The system is built around a remotelyoperated vehicle (ROV) operated docking sampling unit, containing a hydraulic sample extraction system and sampling bottles. Via an ROV, the subsea sampling system extracts and transports the sample into sampling bottles under isobaric conditions and transports them to surface. The operation takes place a number of times on the same well. The operator is able to obtain multiple sample points on one single ROV operation in order to have a fully representative sample over a set period, and to provide the accumulated volume needed to perform analysis topside.

At the center of the system is a permanently installed analyzer module, which consists of a sampler, an analyzer, which reviews the content of the sample, and an electronics control module. If installed subsea, the analyser should be positioned near the subsea choke.

Oil, gas and water fractions can be read directly from the sampling bottles taken at a specific time window, via a BUS communications protocol to a customer control system.

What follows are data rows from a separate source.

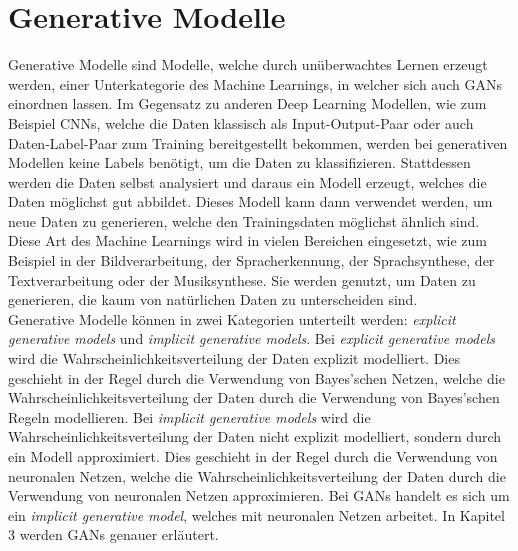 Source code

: \section{Generative Modelle}

\noindent Generative Modelle sind Modelle, welche durch unüberwachtes Lernen erzeugt werden, einer Unterkategorie des Machine Learnings, in welcher sich auch \acp{GAN} einordnen lassen. Im Gegensatz zu anderen Deep Learning Modellen, wie zum Beispiel \acfp{CNN}, welche die Daten klassisch als Input-Output-Paar oder auch Daten-Label-Paar zum Training bereitgestellt bekommen, werden bei generativen Modellen keine Labels benötigt, um die Daten zu klassifizieren. Stattdessen werden die Daten selbst analysiert und daraus ein Modell erzeugt, welches die Daten möglichst gut abbildet. Dieses Modell kann dann verwendet werden, um neue Daten zu generieren, welche den Trainingsdaten möglichst ähnlich sind.\cite{mlbook}\\

\noindent Diese Art des Machine Learnings wird in vielen Bereichen eingesetzt, wie zum Beispiel in der Bildverarbeitung, der Spracherkennung, der Sprachsynthese, der Textverarbeitung oder der Musiksynthese. Sie werden genutzt, um Daten zu generieren, die kaum von natürlichen Daten zu unterscheiden sind. \\

\noindent Generative Modelle können in zwei Kategorien unterteilt werden: \textit{explicit generative models} und \textit{implicit generative models}. Bei \textit{explicit generative models} wird die Wahrscheinlichkeitsverteilung der Daten explizit modelliert. Dies geschieht in der Regel durch die Verwendung von Bayes'schen Netzen, welche die Wahrscheinlichkeitsverteilung der Daten durch die Verwendung von Bayes'schen Regeln modellieren. Bei \textit{implicit generative models} wird die Wahrscheinlichkeitsverteilung der Daten nicht explizit modelliert, sondern durch ein Modell approximiert. Dies geschieht in der Regel durch die Verwendung von neuronalen Netzen, welche die Wahrscheinlichkeitsverteilung der Daten durch die Verwendung von neuronalen Netzen approximieren. Bei \acp{GAN} handelt es sich um ein \textit{implicit generative model}, welches mit neuronalen Netzen arbeitet. In Kapitel 3 werden \acp{GAN} genauer erläutert.\\


\newpage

This enables the operator to access a phase fractional set of data that can be compared to the metering data for the same time period.

By calibrating this fixed point, at given pressure, temperature and volumetric fractions, the operator can provide the multiphase meter with a fixed point, and increase the meter’s accuracy in relation to the pressure and temperature conditions the sample was taken under.

The data generated provides information to the operator when quality checking samples, before they are extracted and transported to surface, and can determine when full PVT compositional analysis is required.

Recent Testing

The system was recently tested at the Christian Michelsen Research (CMR) Multiphase Flow Loop in Bergen, and is now being trialled at Statoil’s K-Lab facilities. During CMR testing, the system delivered water liquid ratio results in an absolute error of less than 1% and within a 90% confidence interval. Two salinity levels were also tested on the sampler, with the system able to quantify water salinity successfully. OE

Eivind Gransaether is CEO of Mirmorax AS, which he founded in 2009. Before founding Mirmorax, Gransaether had a number of roles at Roxar (now Emerson Process Management), including commercialization manager and global subsea sales manager. Eivind has a Master’s Degree in Marine Science & Subsea Engineering from the Norwegian University of Science & Technology (NTNU).